Please find every line below that includes "your" and report how many there are. Nothing else is needed.

[Input data — start]

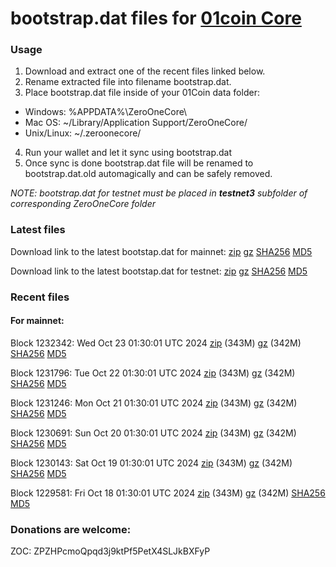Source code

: # bootstrap.dat files for [01coin Core](https://01coin.io)

### Usage

1. Download and extract one of the recent files linked below.
2. Rename extracted file into filename bootstrap.dat.
3. Place bootstrap.dat file inside of your 01Coin data folder:
 - Windows: %APPDATA%\ZeroOneCore\
 - Mac OS: ~/Library/Application Support/ZeroOneCore/
 - Unix/Linux: ~/.zeroonecore/
4. Run your wallet and let it sync using bootstrap.dat
5. Once sync is done bootstrap.dat file will be renamed to bootstrap.dat.old automagically and can be safely removed.

_NOTE: bootstrap.dat for testnet must be placed in **testnet3** subfolder of corresponding ZeroOneCore folder_

### Latest files
Download link to the latest bootstap.dat for mainnet: [zip](https://files.01coin.io/mainnet/bootstrap.dat.zip) [gz](https://files.01coin.io/mainnet/bootstrap.dat.tar.gz) [SHA256](https://files.01coin.io/mainnet/sha256.txt) [MD5](https://files.01coin.io/mainnet/md5.txt)

Download link to the latest bootstap.dat for testnet: [zip](https://files.01coin.io/testnet/bootstrap.dat.zip) [gz](https://files.01coin.io/testnet/bootstrap.dat.tar.gz) [SHA256](https://files.01coin.io/testnet/sha256.txt) [MD5](https://files.01coin.io/testnet/md5.txt)

### Recent files

#### For mainnet:

Block 1232342: Wed Oct 23 01:30:01 UTC 2024 [zip](https://files.01coin.io/mainnet/2024-10-23/bootstrap.dat.zip) (343M) [gz](https://files.01coin.io/mainnet/2024-10-23/bootstrap.dat.tar.gz) (342M) [SHA256](https://files.01coin.io/mainnet/2024-10-23/sha256.txt) [MD5](https://files.01coin.io/mainnet/2024-10-23/md5.txt)

Block 1231796: Tue Oct 22 01:30:01 UTC 2024 [zip](https://files.01coin.io/mainnet/2024-10-22/bootstrap.dat.zip) (343M) [gz](https://files.01coin.io/mainnet/2024-10-22/bootstrap.dat.tar.gz) (342M) [SHA256](https://files.01coin.io/mainnet/2024-10-22/sha256.txt) [MD5](https://files.01coin.io/mainnet/2024-10-22/md5.txt)

Block 1231246: Mon Oct 21 01:30:01 UTC 2024 [zip](https://files.01coin.io/mainnet/2024-10-21/bootstrap.dat.zip) (343M) [gz](https://files.01coin.io/mainnet/2024-10-21/bootstrap.dat.tar.gz) (342M) [SHA256](https://files.01coin.io/mainnet/2024-10-21/sha256.txt) [MD5](https://files.01coin.io/mainnet/2024-10-21/md5.txt)

Block 1230691: Sun Oct 20 01:30:01 UTC 2024 [zip](https://files.01coin.io/mainnet/2024-10-20/bootstrap.dat.zip) (343M) [gz](https://files.01coin.io/mainnet/2024-10-20/bootstrap.dat.tar.gz) (342M) [SHA256](https://files.01coin.io/mainnet/2024-10-20/sha256.txt) [MD5](https://files.01coin.io/mainnet/2024-10-20/md5.txt)

Block 1230143: Sat Oct 19 01:30:01 UTC 2024 [zip](https://files.01coin.io/mainnet/2024-10-19/bootstrap.dat.zip) (343M) [gz](https://files.01coin.io/mainnet/2024-10-19/bootstrap.dat.tar.gz) (342M) [SHA256](https://files.01coin.io/mainnet/2024-10-19/sha256.txt) [MD5](https://files.01coin.io/mainnet/2024-10-19/md5.txt)

Block 1229581: Fri Oct 18 01:30:01 UTC 2024 [zip](https://files.01coin.io/mainnet/2024-10-18/bootstrap.dat.zip) (343M) [gz](https://files.01coin.io/mainnet/2024-10-18/bootstrap.dat.tar.gz) (342M) [SHA256](https://files.01coin.io/mainnet/2024-10-18/sha256.txt) [MD5](https://files.01coin.io/mainnet/2024-10-18/md5.txt)


### Donations are welcome:

ZOC: ZPZHPcmoQpqd3j9ktPf5PetX4SLJkBXFyP
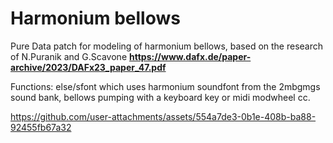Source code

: # Harmonium bellows 

Pure Data patch for modeling of harmonium bellows, based on the research of N.Puranik and G.Scavone
**https://www.dafx.de/paper-archive/2023/DAFx23_paper_47.pdf**

Functions: else/sfont which uses harmonium soundfont from the 2mbgmgs sound bank, bellows pumping with a keyboard key or midi modwheel cc.

https://github.com/user-attachments/assets/554a7de3-0b1e-408b-ba88-92455fb67a32

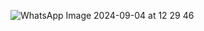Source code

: ![WhatsApp Image 2024-09-04 at 12 29 46](https://github.com/user-attachments/assets/f38f0e19-5992-4b89-8a85-0d5a550f55ff)
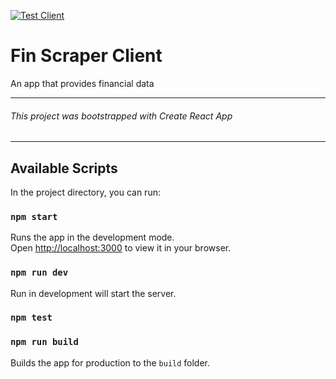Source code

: [![Test Client](https://github.com/tetsuba/fin-scraper/actions/workflows/client.yml/badge.svg)](https://github.com/tetsuba/fin-scraper/actions/workflows/client.yml)

# Fin Scraper Client

An app that provides financial data

---
###### This project was bootstrapped with Create React App

---

## Available Scripts

In the project directory, you can run:

### `npm start`

Runs the app in the development mode.\
Open [http://localhost:3000](http://localhost:3000) to view it in your browser.

### `npm run dev`

Run in development will start the server.

### `npm test`



### `npm run build`

Builds the app for production to the `build` folder.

[Input data — finish]

> **Result for this task**:
3